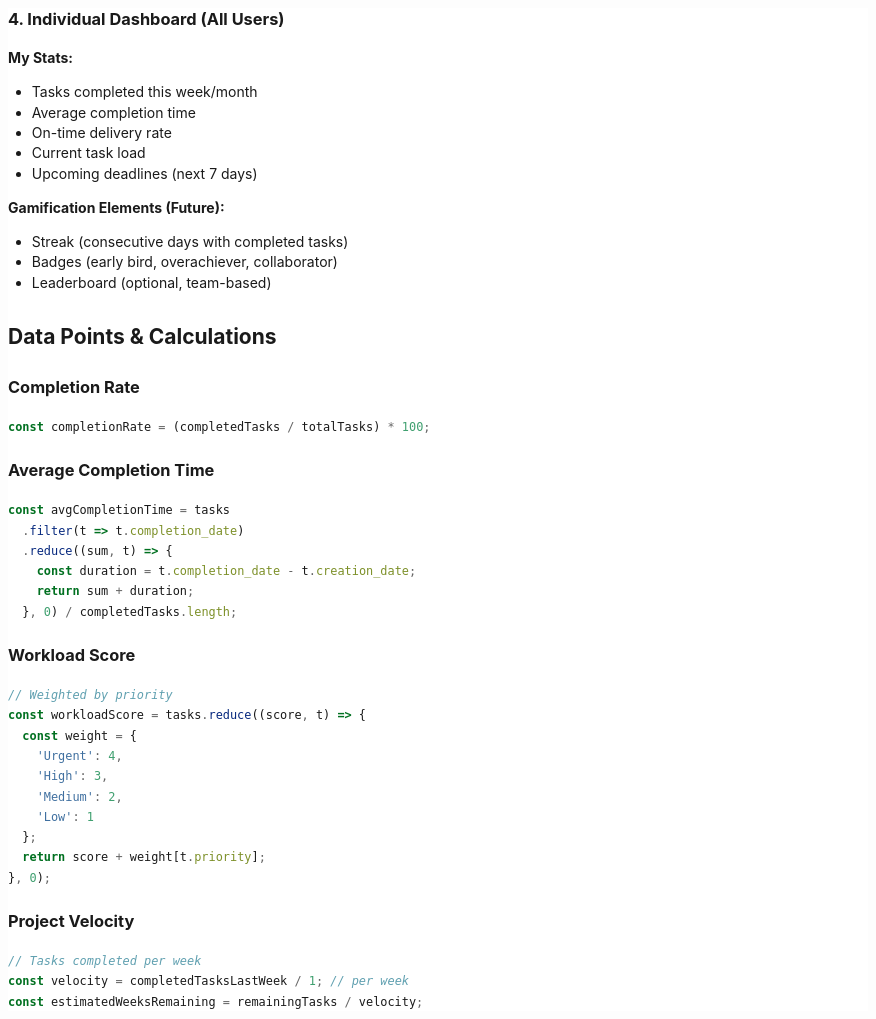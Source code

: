 ### 4. Individual Dashboard (All Users)

**My Stats:**

- Tasks completed this week/month
- Average completion time
- On-time delivery rate
- Current task load
- Upcoming deadlines (next 7 days)

**Gamification Elements (Future):**

- Streak (consecutive days with completed tasks)
- Badges (early bird, overachiever, collaborator)
- Leaderboard (optional, team-based)

## Data Points & Calculations

### Completion Rate

```typescript
const completionRate = (completedTasks / totalTasks) * 100;
```

### Average Completion Time

```typescript
const avgCompletionTime = tasks
  .filter(t => t.completion_date)
  .reduce((sum, t) => {
    const duration = t.completion_date - t.creation_date;
    return sum + duration;
  }, 0) / completedTasks.length;
```

### Workload Score

```typescript
// Weighted by priority
const workloadScore = tasks.reduce((score, t) => {
  const weight = {
    'Urgent': 4,
    'High': 3,
    'Medium': 2,
    'Low': 1
  };
  return score + weight[t.priority];
}, 0);
```

### Project Velocity

```typescript
// Tasks completed per week
const velocity = completedTasksLastWeek / 1; // per week
const estimatedWeeksRemaining = remainingTasks / velocity;
```
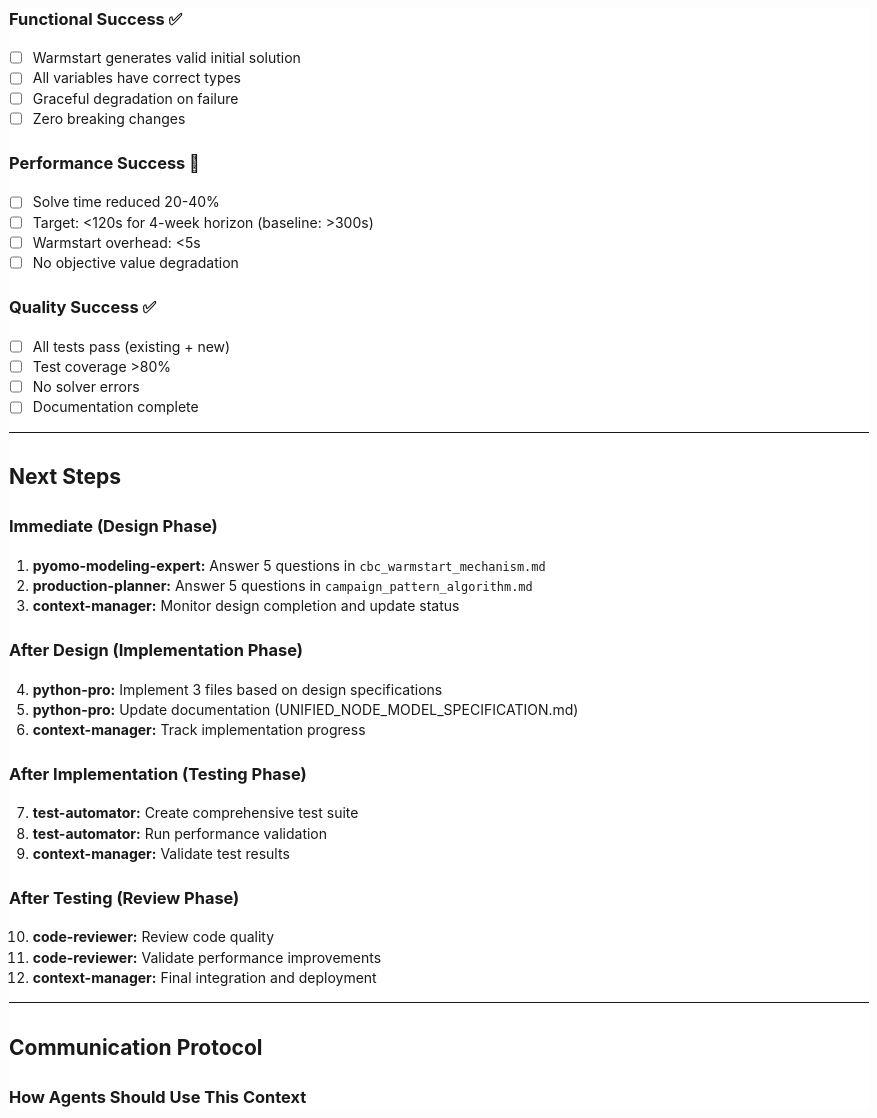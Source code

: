 ### Functional Success ✅
- [ ] Warmstart generates valid initial solution
- [ ] All variables have correct types
- [ ] Graceful degradation on failure
- [ ] Zero breaking changes

### Performance Success 🎯
- [ ] Solve time reduced 20-40%
- [ ] Target: <120s for 4-week horizon (baseline: >300s)
- [ ] Warmstart overhead: <5s
- [ ] No objective value degradation

### Quality Success ✅
- [ ] All tests pass (existing + new)
- [ ] Test coverage >80%
- [ ] No solver errors
- [ ] Documentation complete

---

## Next Steps

### Immediate (Design Phase)
1. **pyomo-modeling-expert:** Answer 5 questions in `cbc_warmstart_mechanism.md`
2. **production-planner:** Answer 5 questions in `campaign_pattern_algorithm.md`
3. **context-manager:** Monitor design completion and update status

### After Design (Implementation Phase)
4. **python-pro:** Implement 3 files based on design specifications
5. **python-pro:** Update documentation (UNIFIED_NODE_MODEL_SPECIFICATION.md)
6. **context-manager:** Track implementation progress

### After Implementation (Testing Phase)
7. **test-automator:** Create comprehensive test suite
8. **test-automator:** Run performance validation
9. **context-manager:** Validate test results

### After Testing (Review Phase)
10. **code-reviewer:** Review code quality
11. **code-reviewer:** Validate performance improvements
12. **context-manager:** Final integration and deployment

---

## Communication Protocol

### How Agents Should Use This Context

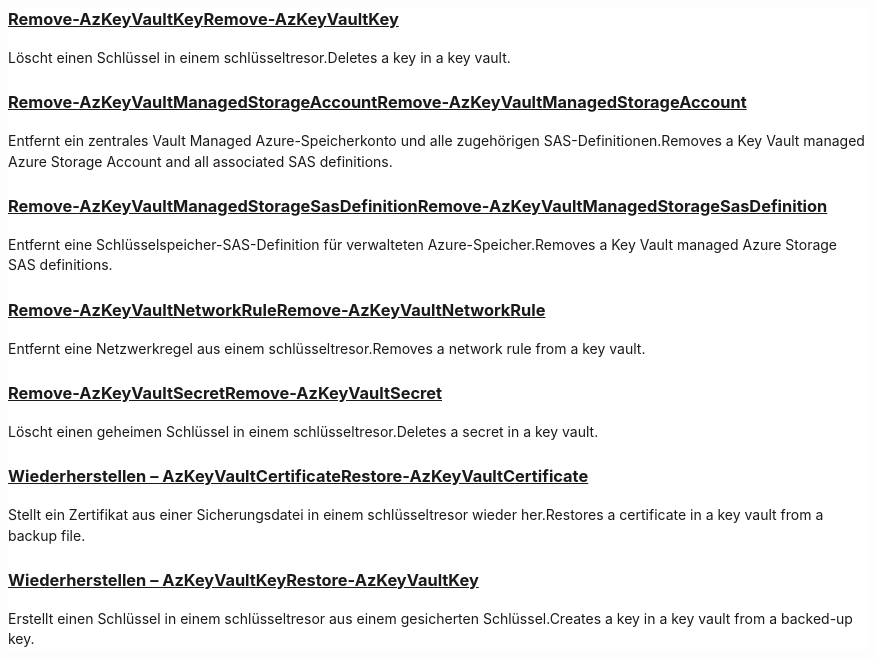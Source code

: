 ### [<span data-ttu-id="00048-165">Remove-AzKeyVaultKey</span><span class="sxs-lookup"><span data-stu-id="00048-165">Remove-AzKeyVaultKey</span></span>](Remove-AzKeyVaultKey.md)
<span data-ttu-id="00048-166">Löscht einen Schlüssel in einem schlüsseltresor.</span><span class="sxs-lookup"><span data-stu-id="00048-166">Deletes a key in a key vault.</span></span>

### [<span data-ttu-id="00048-167">Remove-AzKeyVaultManagedStorageAccount</span><span class="sxs-lookup"><span data-stu-id="00048-167">Remove-AzKeyVaultManagedStorageAccount</span></span>](Remove-AzKeyVaultManagedStorageAccount.md)
<span data-ttu-id="00048-168">Entfernt ein zentrales Vault Managed Azure-Speicherkonto und alle zugehörigen SAS-Definitionen.</span><span class="sxs-lookup"><span data-stu-id="00048-168">Removes a Key Vault managed Azure Storage Account and all associated SAS definitions.</span></span>

### [<span data-ttu-id="00048-169">Remove-AzKeyVaultManagedStorageSasDefinition</span><span class="sxs-lookup"><span data-stu-id="00048-169">Remove-AzKeyVaultManagedStorageSasDefinition</span></span>](Remove-AzKeyVaultManagedStorageSasDefinition.md)
<span data-ttu-id="00048-170">Entfernt eine Schlüsselspeicher-SAS-Definition für verwalteten Azure-Speicher.</span><span class="sxs-lookup"><span data-stu-id="00048-170">Removes a Key Vault managed Azure Storage SAS definitions.</span></span>

### [<span data-ttu-id="00048-171">Remove-AzKeyVaultNetworkRule</span><span class="sxs-lookup"><span data-stu-id="00048-171">Remove-AzKeyVaultNetworkRule</span></span>](Remove-AzKeyVaultNetworkRule.md)
<span data-ttu-id="00048-172">Entfernt eine Netzwerkregel aus einem schlüsseltresor.</span><span class="sxs-lookup"><span data-stu-id="00048-172">Removes a network rule from a key vault.</span></span>

### [<span data-ttu-id="00048-173">Remove-AzKeyVaultSecret</span><span class="sxs-lookup"><span data-stu-id="00048-173">Remove-AzKeyVaultSecret</span></span>](Remove-AzKeyVaultSecret.md)
<span data-ttu-id="00048-174">Löscht einen geheimen Schlüssel in einem schlüsseltresor.</span><span class="sxs-lookup"><span data-stu-id="00048-174">Deletes a secret in a key vault.</span></span>

### [<span data-ttu-id="00048-175">Wiederherstellen – AzKeyVaultCertificate</span><span class="sxs-lookup"><span data-stu-id="00048-175">Restore-AzKeyVaultCertificate</span></span>](Restore-AzKeyVaultCertificate.md)
<span data-ttu-id="00048-176">Stellt ein Zertifikat aus einer Sicherungsdatei in einem schlüsseltresor wieder her.</span><span class="sxs-lookup"><span data-stu-id="00048-176">Restores a certificate in a key vault from a backup file.</span></span>

### [<span data-ttu-id="00048-177">Wiederherstellen – AzKeyVaultKey</span><span class="sxs-lookup"><span data-stu-id="00048-177">Restore-AzKeyVaultKey</span></span>](Restore-AzKeyVaultKey.md)
<span data-ttu-id="00048-178">Erstellt einen Schlüssel in einem schlüsseltresor aus einem gesicherten Schlüssel.</span><span class="sxs-lookup"><span data-stu-id="00048-178">Creates a key in a key vault from a backed-up key.</span></span>
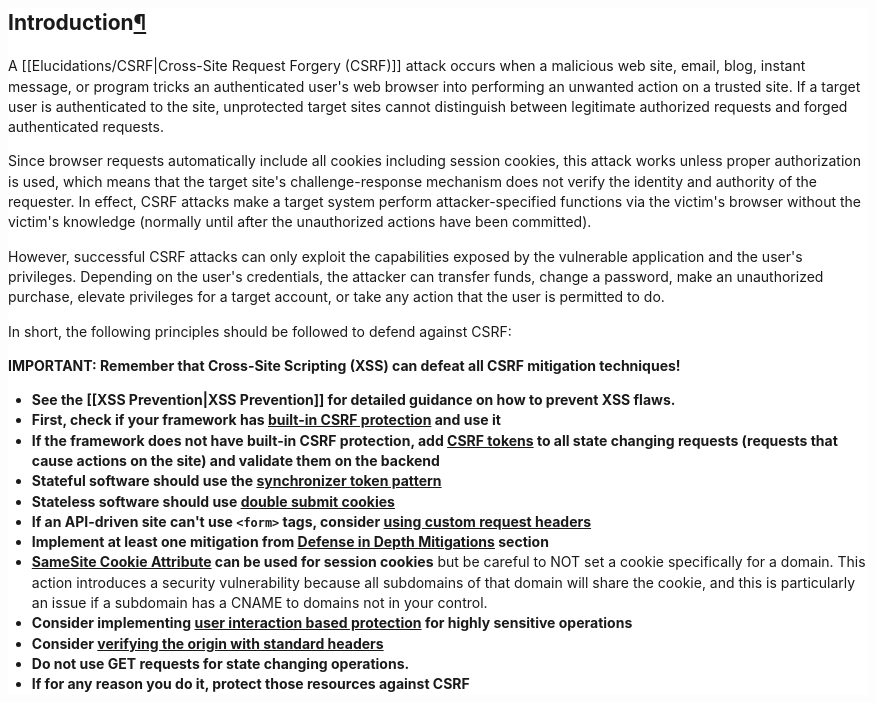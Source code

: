 ## Introduction[¶](https://cheatsheetseries.owasp.org/cheatsheets/Cross-Site_Request_Forgery_Prevention_Cheat_Sheet.html#introduction "Permanent link")

A [[Elucidations/CSRF|Cross-Site Request Forgery (CSRF)]] attack occurs when a malicious web site, email, blog, instant message, or program tricks an authenticated user's web browser into performing an unwanted action on a trusted site. If a target user is authenticated to the site, unprotected target sites cannot distinguish between legitimate authorized requests and forged authenticated requests.

Since browser requests automatically include all cookies including session cookies, this attack works unless proper authorization is used, which means that the target site's challenge-response mechanism does not verify the identity and authority of the requester. In effect, CSRF attacks make a target system perform attacker-specified functions via the victim's browser without the victim's knowledge (normally until after the unauthorized actions have been committed).

However, successful CSRF attacks can only exploit the capabilities exposed by the vulnerable application and the user's privileges. Depending on the user's credentials, the attacker can transfer funds, change a password, make an unauthorized purchase, elevate privileges for a target account, or take any action that the user is permitted to do.

In short, the following principles should be followed to defend against CSRF:

**IMPORTANT: Remember that Cross-Site Scripting (XSS) can defeat all CSRF mitigation techniques!**

- **See the [[XSS Prevention|XSS Prevention]] for detailed guidance on how to prevent XSS flaws.**
- **First, check if your framework has [built-in CSRF protection](https://cheatsheetseries.owasp.org/cheatsheets/Cross-Site_Request_Forgery_Prevention_Cheat_Sheet.html#use-built-in-or-existing-csrf-implementations-for-csrf-protection) and use it**
- **If the framework does not have built-in CSRF protection, add [CSRF tokens](https://cheatsheetseries.owasp.org/cheatsheets/Cross-Site_Request_Forgery_Prevention_Cheat_Sheet.html#token-based-mitigation) to all state changing requests (requests that cause actions on the site) and validate them on the backend**
- **Stateful software should use the [synchronizer token pattern](https://cheatsheetseries.owasp.org/cheatsheets/Cross-Site_Request_Forgery_Prevention_Cheat_Sheet.html#synchronizer-token-pattern)**
- **Stateless software should use [double submit cookies](https://cheatsheetseries.owasp.org/cheatsheets/Cross-Site_Request_Forgery_Prevention_Cheat_Sheet.html#alternative-using-a-double-submit-cookie-pattern)**
- **If an API-driven site can't use `<form>` tags, consider [using custom request headers](https://cheatsheetseries.owasp.org/cheatsheets/Cross-Site_Request_Forgery_Prevention_Cheat_Sheet.html#employing-custom-request-headers-for-ajaxapi)**
- **Implement at least one mitigation from [Defense in Depth Mitigations](https://cheatsheetseries.owasp.org/cheatsheets/Cross-Site_Request_Forgery_Prevention_Cheat_Sheet.html#defense-in-depth-techniques) section**
- **[SameSite Cookie Attribute](https://cheatsheetseries.owasp.org/cheatsheets/Cross-Site_Request_Forgery_Prevention_Cheat_Sheet.html#samesite-cookie-attribute) can be used for session cookies** but be careful to NOT set a cookie specifically for a domain. This action introduces a security vulnerability because all subdomains of that domain will share the cookie, and this is particularly an issue if a subdomain has a CNAME to domains not in your control.
- **Consider implementing [user interaction based protection](https://cheatsheetseries.owasp.org/cheatsheets/Cross-Site_Request_Forgery_Prevention_Cheat_Sheet.html#user-interaction-based-csrf-defense) for highly sensitive operations**
- **Consider [verifying the origin with standard headers](https://cheatsheetseries.owasp.org/cheatsheets/Cross-Site_Request_Forgery_Prevention_Cheat_Sheet.html#verifying-origin-with-standard-headers)**
- **Do not use GET requests for state changing operations.**
- **If for any reason you do it, protect those resources against CSRF**
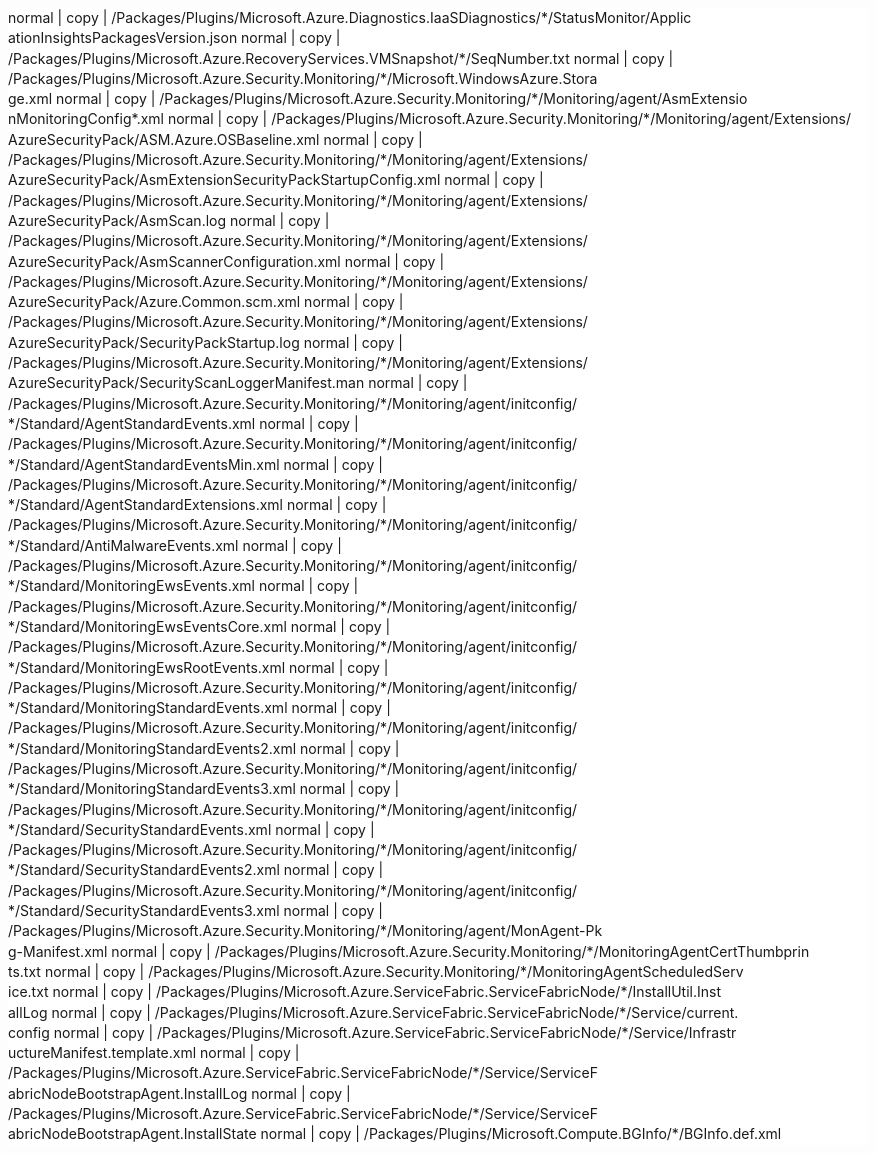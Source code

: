 normal | copy | /Packages/Plugins/Microsoft.Azure.Diagnostics.IaaSDiagnostics/\*/StatusMonitor/Applic<br>ationInsightsPackagesVersion.json
normal | copy | /Packages/Plugins/Microsoft.Azure.RecoveryServices.VMSnapshot/\*/SeqNumber.txt
normal | copy | /Packages/Plugins/Microsoft.Azure.Security.Monitoring/\*/Microsoft.WindowsAzure.Stora<br>ge.xml
normal | copy | /Packages/Plugins/Microsoft.Azure.Security.Monitoring/\*/Monitoring/agent/AsmExtensio<br>nMonitoringConfig\*.xml
normal | copy | /Packages/Plugins/Microsoft.Azure.Security.Monitoring/\*/Monitoring/agent/Extensions/<br>AzureSecurityPack/ASM.Azure.OSBaseline.xml
normal | copy | /Packages/Plugins/Microsoft.Azure.Security.Monitoring/\*/Monitoring/agent/Extensions/<br>AzureSecurityPack/AsmExtensionSecurityPackStartupConfig.xml
normal | copy | /Packages/Plugins/Microsoft.Azure.Security.Monitoring/\*/Monitoring/agent/Extensions/<br>AzureSecurityPack/AsmScan.log
normal | copy | /Packages/Plugins/Microsoft.Azure.Security.Monitoring/\*/Monitoring/agent/Extensions/<br>AzureSecurityPack/AsmScannerConfiguration.xml
normal | copy | /Packages/Plugins/Microsoft.Azure.Security.Monitoring/\*/Monitoring/agent/Extensions/<br>AzureSecurityPack/Azure.Common.scm.xml
normal | copy | /Packages/Plugins/Microsoft.Azure.Security.Monitoring/\*/Monitoring/agent/Extensions/<br>AzureSecurityPack/SecurityPackStartup.log
normal | copy | /Packages/Plugins/Microsoft.Azure.Security.Monitoring/\*/Monitoring/agent/Extensions/<br>AzureSecurityPack/SecurityScanLoggerManifest.man
normal | copy | /Packages/Plugins/Microsoft.Azure.Security.Monitoring/\*/Monitoring/agent/initconfig/<br>\*/Standard/AgentStandardEvents.xml
normal | copy | /Packages/Plugins/Microsoft.Azure.Security.Monitoring/\*/Monitoring/agent/initconfig/<br>\*/Standard/AgentStandardEventsMin.xml
normal | copy | /Packages/Plugins/Microsoft.Azure.Security.Monitoring/\*/Monitoring/agent/initconfig/<br>\*/Standard/AgentStandardExtensions.xml
normal | copy | /Packages/Plugins/Microsoft.Azure.Security.Monitoring/\*/Monitoring/agent/initconfig/<br>\*/Standard/AntiMalwareEvents.xml
normal | copy | /Packages/Plugins/Microsoft.Azure.Security.Monitoring/\*/Monitoring/agent/initconfig/<br>\*/Standard/MonitoringEwsEvents.xml
normal | copy | /Packages/Plugins/Microsoft.Azure.Security.Monitoring/\*/Monitoring/agent/initconfig/<br>\*/Standard/MonitoringEwsEventsCore.xml
normal | copy | /Packages/Plugins/Microsoft.Azure.Security.Monitoring/\*/Monitoring/agent/initconfig/<br>\*/Standard/MonitoringEwsRootEvents.xml
normal | copy | /Packages/Plugins/Microsoft.Azure.Security.Monitoring/\*/Monitoring/agent/initconfig/<br>\*/Standard/MonitoringStandardEvents.xml
normal | copy | /Packages/Plugins/Microsoft.Azure.Security.Monitoring/\*/Monitoring/agent/initconfig/<br>\*/Standard/MonitoringStandardEvents2.xml
normal | copy | /Packages/Plugins/Microsoft.Azure.Security.Monitoring/\*/Monitoring/agent/initconfig/<br>\*/Standard/MonitoringStandardEvents3.xml
normal | copy | /Packages/Plugins/Microsoft.Azure.Security.Monitoring/\*/Monitoring/agent/initconfig/<br>\*/Standard/SecurityStandardEvents.xml
normal | copy | /Packages/Plugins/Microsoft.Azure.Security.Monitoring/\*/Monitoring/agent/initconfig/<br>\*/Standard/SecurityStandardEvents2.xml
normal | copy | /Packages/Plugins/Microsoft.Azure.Security.Monitoring/\*/Monitoring/agent/initconfig/<br>\*/Standard/SecurityStandardEvents3.xml
normal | copy | /Packages/Plugins/Microsoft.Azure.Security.Monitoring/\*/Monitoring/agent/MonAgent-Pk<br>g-Manifest.xml
normal | copy | /Packages/Plugins/Microsoft.Azure.Security.Monitoring/\*/MonitoringAgentCertThumbprin<br>ts.txt
normal | copy | /Packages/Plugins/Microsoft.Azure.Security.Monitoring/\*/MonitoringAgentScheduledServ<br>ice.txt
normal | copy | /Packages/Plugins/Microsoft.Azure.ServiceFabric.ServiceFabricNode/\*/InstallUtil.Inst<br>allLog
normal | copy | /Packages/Plugins/Microsoft.Azure.ServiceFabric.ServiceFabricNode/\*/Service/current.<br>config
normal | copy | /Packages/Plugins/Microsoft.Azure.ServiceFabric.ServiceFabricNode/\*/Service/Infrastr<br>uctureManifest.template.xml
normal | copy | /Packages/Plugins/Microsoft.Azure.ServiceFabric.ServiceFabricNode/\*/Service/ServiceF<br>abricNodeBootstrapAgent.InstallLog
normal | copy | /Packages/Plugins/Microsoft.Azure.ServiceFabric.ServiceFabricNode/\*/Service/ServiceF<br>abricNodeBootstrapAgent.InstallState
normal | copy | /Packages/Plugins/Microsoft.Compute.BGInfo/\*/BGInfo.def.xml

▶ **The task**
Give the count of lines in the records that contain "software", and no other text.

▶ **Completed exercise**
2